**PROBLEM DETAILS**
Go through the entries below and pick out every line with "preceding".

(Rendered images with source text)
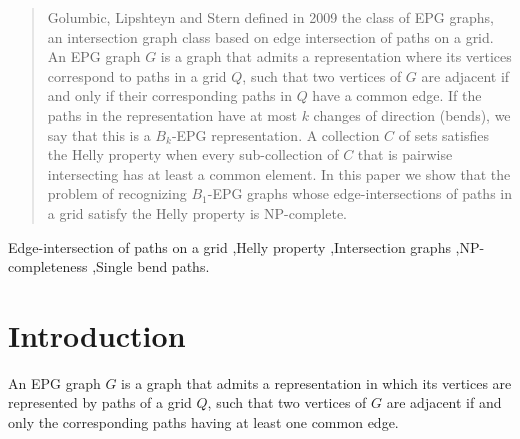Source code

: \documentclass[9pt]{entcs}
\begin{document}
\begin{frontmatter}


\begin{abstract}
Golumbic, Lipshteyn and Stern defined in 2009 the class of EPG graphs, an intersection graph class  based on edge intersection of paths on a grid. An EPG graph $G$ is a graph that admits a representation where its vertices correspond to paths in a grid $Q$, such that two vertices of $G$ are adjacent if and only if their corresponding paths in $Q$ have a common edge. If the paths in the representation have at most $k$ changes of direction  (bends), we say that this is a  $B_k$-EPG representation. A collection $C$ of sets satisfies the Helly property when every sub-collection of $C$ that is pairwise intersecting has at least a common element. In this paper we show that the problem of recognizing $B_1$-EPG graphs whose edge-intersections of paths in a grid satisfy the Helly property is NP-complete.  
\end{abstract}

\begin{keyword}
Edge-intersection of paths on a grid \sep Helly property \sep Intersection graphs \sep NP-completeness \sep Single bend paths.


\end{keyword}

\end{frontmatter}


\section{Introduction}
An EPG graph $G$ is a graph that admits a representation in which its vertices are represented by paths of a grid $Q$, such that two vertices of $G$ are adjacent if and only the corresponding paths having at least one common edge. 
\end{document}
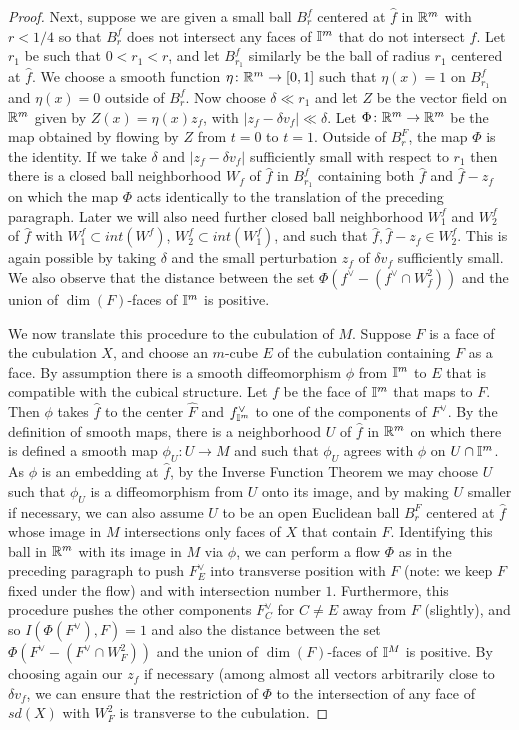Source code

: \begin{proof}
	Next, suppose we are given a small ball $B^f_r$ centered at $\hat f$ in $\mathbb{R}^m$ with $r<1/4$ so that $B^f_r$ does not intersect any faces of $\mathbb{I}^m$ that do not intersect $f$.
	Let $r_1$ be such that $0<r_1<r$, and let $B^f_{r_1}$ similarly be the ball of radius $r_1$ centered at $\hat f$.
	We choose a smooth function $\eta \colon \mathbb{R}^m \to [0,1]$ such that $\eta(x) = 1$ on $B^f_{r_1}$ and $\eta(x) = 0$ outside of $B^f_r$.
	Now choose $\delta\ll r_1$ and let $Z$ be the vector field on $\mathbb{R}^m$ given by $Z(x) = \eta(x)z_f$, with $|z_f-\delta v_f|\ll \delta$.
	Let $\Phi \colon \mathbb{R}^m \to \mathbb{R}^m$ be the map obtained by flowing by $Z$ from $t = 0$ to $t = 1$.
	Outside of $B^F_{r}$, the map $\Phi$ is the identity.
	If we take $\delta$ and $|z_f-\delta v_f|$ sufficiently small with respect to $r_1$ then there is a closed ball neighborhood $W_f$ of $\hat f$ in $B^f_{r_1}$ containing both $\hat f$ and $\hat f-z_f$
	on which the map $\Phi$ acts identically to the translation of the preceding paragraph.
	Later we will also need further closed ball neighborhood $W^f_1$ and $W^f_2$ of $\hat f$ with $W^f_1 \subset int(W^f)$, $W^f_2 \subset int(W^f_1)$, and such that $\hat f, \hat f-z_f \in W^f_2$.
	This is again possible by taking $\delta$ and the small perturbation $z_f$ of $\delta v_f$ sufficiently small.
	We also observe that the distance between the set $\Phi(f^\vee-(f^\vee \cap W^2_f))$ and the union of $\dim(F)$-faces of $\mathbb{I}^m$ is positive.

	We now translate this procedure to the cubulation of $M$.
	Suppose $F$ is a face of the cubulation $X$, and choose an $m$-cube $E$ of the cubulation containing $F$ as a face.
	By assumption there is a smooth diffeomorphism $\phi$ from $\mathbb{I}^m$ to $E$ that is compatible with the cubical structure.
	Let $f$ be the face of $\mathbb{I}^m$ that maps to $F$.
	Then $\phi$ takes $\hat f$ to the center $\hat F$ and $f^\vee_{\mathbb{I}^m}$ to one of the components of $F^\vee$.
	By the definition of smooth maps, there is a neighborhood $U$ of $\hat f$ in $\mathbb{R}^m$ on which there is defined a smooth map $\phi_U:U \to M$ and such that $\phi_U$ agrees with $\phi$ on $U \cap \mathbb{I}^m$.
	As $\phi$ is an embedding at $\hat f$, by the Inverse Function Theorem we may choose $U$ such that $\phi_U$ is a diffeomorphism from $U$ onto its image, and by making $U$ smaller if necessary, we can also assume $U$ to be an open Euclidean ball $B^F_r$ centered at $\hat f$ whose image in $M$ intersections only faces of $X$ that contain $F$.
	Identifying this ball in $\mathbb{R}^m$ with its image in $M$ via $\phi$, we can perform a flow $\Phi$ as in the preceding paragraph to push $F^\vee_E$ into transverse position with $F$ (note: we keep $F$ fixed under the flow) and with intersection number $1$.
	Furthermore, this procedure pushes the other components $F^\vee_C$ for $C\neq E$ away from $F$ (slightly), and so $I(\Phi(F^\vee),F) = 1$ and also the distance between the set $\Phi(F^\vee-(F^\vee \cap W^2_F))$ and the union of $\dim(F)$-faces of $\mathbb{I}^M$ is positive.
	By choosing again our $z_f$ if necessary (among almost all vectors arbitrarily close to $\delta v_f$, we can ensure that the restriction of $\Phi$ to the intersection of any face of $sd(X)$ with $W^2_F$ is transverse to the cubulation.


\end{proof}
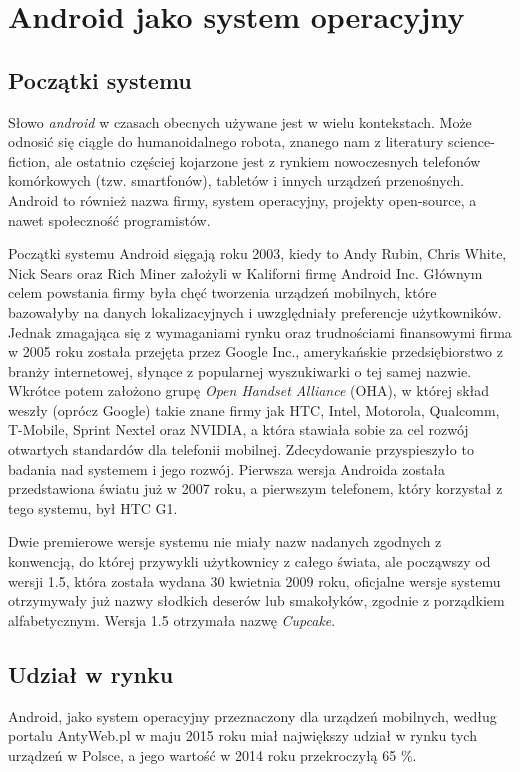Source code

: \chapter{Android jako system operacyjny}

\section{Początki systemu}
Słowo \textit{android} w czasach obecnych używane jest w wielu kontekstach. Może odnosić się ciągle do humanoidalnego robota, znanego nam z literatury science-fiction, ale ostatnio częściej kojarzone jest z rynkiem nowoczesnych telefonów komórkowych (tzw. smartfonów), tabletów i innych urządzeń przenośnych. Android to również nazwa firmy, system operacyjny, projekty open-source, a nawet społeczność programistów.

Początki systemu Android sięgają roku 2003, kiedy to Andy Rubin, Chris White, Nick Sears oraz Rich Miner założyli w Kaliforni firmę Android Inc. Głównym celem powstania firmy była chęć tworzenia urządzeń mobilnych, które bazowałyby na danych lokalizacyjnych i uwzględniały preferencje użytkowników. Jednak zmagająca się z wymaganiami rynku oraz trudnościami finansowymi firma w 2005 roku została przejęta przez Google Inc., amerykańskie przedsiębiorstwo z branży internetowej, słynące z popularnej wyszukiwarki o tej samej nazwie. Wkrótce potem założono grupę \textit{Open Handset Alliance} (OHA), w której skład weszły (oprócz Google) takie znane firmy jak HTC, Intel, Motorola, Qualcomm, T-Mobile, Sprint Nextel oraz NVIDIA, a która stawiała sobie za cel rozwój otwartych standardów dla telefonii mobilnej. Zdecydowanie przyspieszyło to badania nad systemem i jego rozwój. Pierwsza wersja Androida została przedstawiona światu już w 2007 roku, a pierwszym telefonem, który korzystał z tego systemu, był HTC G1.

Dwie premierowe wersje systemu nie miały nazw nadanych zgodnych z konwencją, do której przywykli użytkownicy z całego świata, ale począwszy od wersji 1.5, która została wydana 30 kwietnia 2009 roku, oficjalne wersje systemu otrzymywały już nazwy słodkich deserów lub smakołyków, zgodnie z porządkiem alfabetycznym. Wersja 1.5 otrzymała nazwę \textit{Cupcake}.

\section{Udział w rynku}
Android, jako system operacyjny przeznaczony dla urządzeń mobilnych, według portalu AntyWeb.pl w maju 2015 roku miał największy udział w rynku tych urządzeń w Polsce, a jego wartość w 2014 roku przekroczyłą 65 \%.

**RESULT FOR THIS TASK**
	on which the map $\Phi$ acts identically to the translation of the preceding paragraph.
	Identifying this ball in $\mathbb{R}^m$ with its image in $M$ via $\phi$, we can perform a flow $\Phi$ as in the preceding paragraph to push $F^\vee_E$ into transverse position with $F$ (note: we keep $F$ fixed under the flow) and with intersection number $1$.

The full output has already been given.